→ Data provided
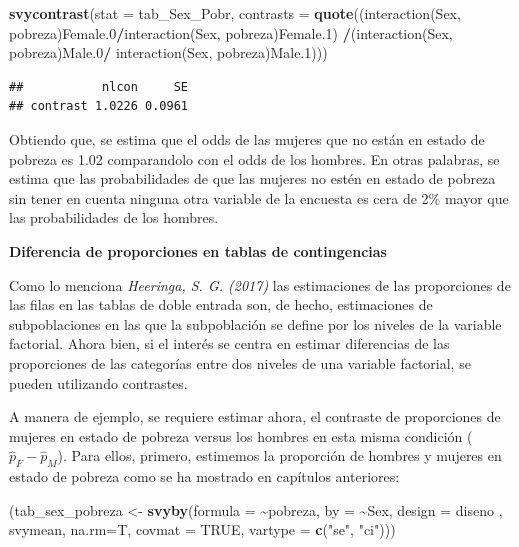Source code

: \documentclass[
  spanish,
  12pt,
]{book}
\newenvironment{Shaded}{\begin{snugshade}}{\end{snugshade}}
\newcommand{\AttributeTok}[1]{\textcolor[rgb]{0.13,0.29,0.53}{#1}}
\newcommand{\ConstantTok}[1]{\textcolor[rgb]{0.56,0.35,0.01}{#1}}
\newcommand{\FunctionTok}[1]{\textcolor[rgb]{0.13,0.29,0.53}{\textbf{#1}}}
\newcommand{\NormalTok}[1]{#1}
\newcommand{\OtherTok}[1]{\textcolor[rgb]{0.56,0.35,0.01}{#1}}
\newcommand{\SpecialCharTok}[1]{\textcolor[rgb]{0.81,0.36,0.00}{\textbf{#1}}}
\newcommand{\StringTok}[1]{\textcolor[rgb]{0.31,0.60,0.02}{#1}}
\begin{document}
\begin{Shaded}
\begin{Highlighting}[]
\FunctionTok{svycontrast}\NormalTok{(}\AttributeTok{stat =}\NormalTok{ tab\_Sex\_Pobr, }
\AttributeTok{contrasts =} \FunctionTok{quote}\NormalTok{((}\StringTok{\textasciigrave{}}\AttributeTok{interaction(Sex, pobreza)Female.0}\StringTok{\textasciigrave{}}\SpecialCharTok{/}\StringTok{\textasciigrave{}}\AttributeTok{interaction(Sex, pobreza)Female.1}\StringTok{\textasciigrave{}}\NormalTok{) }\SpecialCharTok{/}\NormalTok{(}\StringTok{\textasciigrave{}}\AttributeTok{interaction(Sex, pobreza)Male.0}\StringTok{\textasciigrave{}}\SpecialCharTok{/} \StringTok{\textasciigrave{}}\AttributeTok{interaction(Sex, pobreza)Male.1}\StringTok{\textasciigrave{}}\NormalTok{)))}
\end{Highlighting}
\end{Shaded}

\begin{verbatim}
##           nlcon     SE
## contrast 1.0226 0.0961
\end{verbatim}

Obtiendo que, se estima que el odds de las mujeres que no están en estado de pobreza es 1.02 comparandolo con el odds de los hombres. En otras palabras, se estima que las probabilidades de que las mujeres no estén en estado de pobreza sin tener en cuenta ninguna otra variable de la encuesta es cera de 2\% mayor que las probabilidades de los hombres.

\textbf{Diferencia de proporciones en tablas de contingencias}

Como lo menciona \emph{Heeringa, S. G. (2017)} las estimaciones de las proporciones de las filas en las tablas de doble entrada son, de hecho, estimaciones de subpoblaciones en las que la subpoblación se define por los niveles de la variable factorial. Ahora bien, si el interés se centra en estimar diferencias de las proporciones de las categorías entre dos niveles de una variable factorial, se pueden utilizando contrastes.

A manera de ejemplo, se requiere estimar ahora, el contraste de proporciones de mujeres en estado de pobreza versus los hombres en esta misma condición (\(\hat{p}_F - \hat{p}_M\)). Para ellos, primero, estimemos la proporción de hombres y mujeres en estado de pobreza como se ha mostrado en capítulos anteriores:

\begin{Shaded}
\begin{Highlighting}[]
\NormalTok{(tab\_sex\_pobreza }\OtherTok{\textless{}{-}} \FunctionTok{svyby}\NormalTok{(}\AttributeTok{formula =} \SpecialCharTok{\textasciitilde{}}\NormalTok{pobreza, }\AttributeTok{by =} \SpecialCharTok{\textasciitilde{}}\NormalTok{Sex, }
                          \AttributeTok{design =}\NormalTok{ diseno , svymean, }\AttributeTok{na.rm=}\NormalTok{T,}
                          \AttributeTok{covmat =} \ConstantTok{TRUE}\NormalTok{, }\AttributeTok{vartype =} \FunctionTok{c}\NormalTok{(}\StringTok{"se"}\NormalTok{, }\StringTok{"ci"}\NormalTok{)))}
\end{Highlighting}
\end{Shaded}
\end{document}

→ Exercise aim
The records above should be output exactly, but without any of their pictures.

→ Answer section
Source code

: \documentclass[
  spanish,
  12pt,
]{book}
\newenvironment{Shaded}{\begin{snugshade}}{\end{snugshade}}
\newcommand{\AttributeTok}[1]{\textcolor[rgb]{0.13,0.29,0.53}{#1}}
\newcommand{\ConstantTok}[1]{\textcolor[rgb]{0.56,0.35,0.01}{#1}}
\newcommand{\FunctionTok}[1]{\textcolor[rgb]{0.13,0.29,0.53}{\textbf{#1}}}
\newcommand{\NormalTok}[1]{#1}
\newcommand{\OtherTok}[1]{\textcolor[rgb]{0.56,0.35,0.01}{#1}}
\newcommand{\SpecialCharTok}[1]{\textcolor[rgb]{0.81,0.36,0.00}{\textbf{#1}}}
\newcommand{\StringTok}[1]{\textcolor[rgb]{0.31,0.60,0.02}{#1}}
\begin{document}
\begin{Shaded}
\begin{Highlighting}[]
\FunctionTok{svycontrast}\NormalTok{(}\AttributeTok{stat =}\NormalTok{ tab\_Sex\_Pobr, }
\AttributeTok{contrasts =} \FunctionTok{quote}\NormalTok{((}\StringTok{\textasciigrave{}}\AttributeTok{interaction(Sex, pobreza)Female.0}\StringTok{\textasciigrave{}}\SpecialCharTok{/}\StringTok{\textasciigrave{}}\AttributeTok{interaction(Sex, pobreza)Female.1}\StringTok{\textasciigrave{}}\NormalTok{) }\SpecialCharTok{/}\NormalTok{(}\StringTok{\textasciigrave{}}\AttributeTok{interaction(Sex, pobreza)Male.0}\StringTok{\textasciigrave{}}\SpecialCharTok{/} \StringTok{\textasciigrave{}}\AttributeTok{interaction(Sex, pobreza)Male.1}\StringTok{\textasciigrave{}}\NormalTok{)))}
\end{Highlighting}
\end{Shaded}

\begin{verbatim}
##           nlcon     SE
## contrast 1.0226 0.0961
\end{verbatim}

Obtiendo que, se estima que el odds de las mujeres que no están en estado de pobreza es 1.02 comparandolo con el odds de los hombres. En otras palabras, se estima que las probabilidades de que las mujeres no estén en estado de pobreza sin tener en cuenta ninguna otra variable de la encuesta es cera de 2\% mayor que las probabilidades de los hombres.

\textbf{Diferencia de proporciones en tablas de contingencias}

Como lo menciona \emph{Heeringa, S. G. (2017)} las estimaciones de las proporciones de las filas en las tablas de doble entrada son, de hecho, estimaciones de subpoblaciones en las que la subpoblación se define por los niveles de la variable factorial. Ahora bien, si el interés se centra en estimar diferencias de las proporciones de las categorías entre dos niveles de una variable factorial, se pueden utilizando contrastes.

A manera de ejemplo, se requiere estimar ahora, el contraste de proporciones de mujeres en estado de pobreza versus los hombres en esta misma condición (\(\hat{p}_F - \hat{p}_M\)). Para ellos, primero, estimemos la proporción de hombres y mujeres en estado de pobreza como se ha mostrado en capítulos anteriores:

\begin{Shaded}
\begin{Highlighting}[]
\NormalTok{(tab\_sex\_pobreza }\OtherTok{\textless{}{-}} \FunctionTok{svyby}\NormalTok{(}\AttributeTok{formula =} \SpecialCharTok{\textasciitilde{}}\NormalTok{pobreza, }\AttributeTok{by =} \SpecialCharTok{\textasciitilde{}}\NormalTok{Sex, }
                          \AttributeTok{design =}\NormalTok{ diseno , svymean, }\AttributeTok{na.rm=}\NormalTok{T,}
                          \AttributeTok{covmat =} \ConstantTok{TRUE}\NormalTok{, }\AttributeTok{vartype =} \FunctionTok{c}\NormalTok{(}\StringTok{"se"}\NormalTok{, }\StringTok{"ci"}\NormalTok{)))}
\end{Highlighting}
\end{Shaded}
\end{document}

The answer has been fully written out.